Qui peut garantir que les centrales nucléaires n'ont pas été construites dans des endroits où il ne fallait pas ? Qui peut garantir que toutes les mesures de précaution ont été prises ?
Bien sûr, la menace nucléaire est d'une tout autre envergure que celle représentée par d'autres branches industrielles. Encore que... Combien de milliers de victimes dans la catastrophe de Bhopal, en Inde, dont la responsabilité incombe sans le moindre doute à la recherche du profit par le trust Union Carbide ? De façon plus quotidienne, combien de morts dans des accidents du travail aurait-on pu éviter, ce qui n'a pas été fait par mesure d'économies ? Et l'amiante, dont on savait qu'il était gravement cancérogène mais qu'on continuait à produire parce que c'était profitable ?
Et voilà qu'une quatrième menace pèse sur le Japon : celle de l'effondrement de son économie du fait du déchaînement de la spéculation !

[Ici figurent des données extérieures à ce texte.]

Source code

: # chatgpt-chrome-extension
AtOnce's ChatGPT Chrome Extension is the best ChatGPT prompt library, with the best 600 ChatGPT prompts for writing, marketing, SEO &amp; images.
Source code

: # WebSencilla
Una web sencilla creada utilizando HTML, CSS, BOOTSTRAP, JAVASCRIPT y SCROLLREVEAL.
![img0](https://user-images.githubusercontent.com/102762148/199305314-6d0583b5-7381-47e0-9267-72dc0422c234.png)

Ce sont les mêmes, ce capitalisme responsable de tout cela, qui sont aussi les seuls à décider en matière nucléaire. Et c'est là que réside la menace pour l'humanité. En se débarrassant d'une organisation économique dont le profit est le seul moteur, l'humanité pourrait faire enfin des choix conscients, y compris en matière d'énergie. Cela n'éliminerait pas les catastrophes naturelles, mais cela en limiterait les dégâts. Cela permettrait à l'humanité de se serrer les coudes lorsqu'une catastrophe naturelle ravagerait une des régions de la planète, et de la combattre ensemble.